Here’s our top tips for leading teams and managing people throughout every stage of a crisis. 

  1. Never stop leading
  2. Be calm, communicative and consistent
  3. Lead by example
  4. Don't always rely on your hunch
  5. Feedback is your friend

Never stop leading. 

As you go into the eye of the storm, a lot of your time and energy can be absorbed by crisis management. A great leader and manager knows that a crisis scenario can change at pace, sometimes when you least expect it. Do not take your foot off the accelerator even when you feel there are blue skies ahead. Your people need your consistent presence and communication throughout. Continuity is king. 

Lead through calmness, clear communication and consistency.  

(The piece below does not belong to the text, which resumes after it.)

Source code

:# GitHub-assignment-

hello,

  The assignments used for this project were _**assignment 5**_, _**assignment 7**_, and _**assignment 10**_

Your employees and workers will look to you to understand how to feel and/or react. It’s a time to ensure you prepare for any communications with sensitivity and clear facts. People thrive on social interaction so embrace open channels of communication with your teams….and don’t stop. Be with your people at every step of the journey (have a tangible video presence where possible) and maintain focus.  

Lead by example.

Many employees, including senior managers, won’t have ever experienced working through a crisis before. Equally some team members may harbour negative connotations based on previous experiences. It may sound obvious that you need to lead by example but you also need to evidence and showcase this in order to stand out from the media and noise. You can do this by:

  • sharing your plans - tell them what you are doing and when
  • put regular times in to agree a plan and review progress
  • share results regularly and ask them to do the same
  • put time in to celebrate as a team

Don’t always rely on your hunch.

Many leaders have a sixth sense but relying on a ‘hunch’ can prove catastrophic during a crisis. Listen to your entrepreneurial gut instinct but use the data available to you to ensure you validate any decisions. This might include anything from external social listening to reviewing management data. Then guide your teams based on hard facts, not stories. It will give them the reassurance they need.   

Feedback is your friend.

In this crisis more than any, where we feel the impact of social distancing, feedback really is a gift. Invite constructive feedback from your people and use it to inform your communications and strategy. Showcase how you have listened to their feedback and how you intend to respond to it.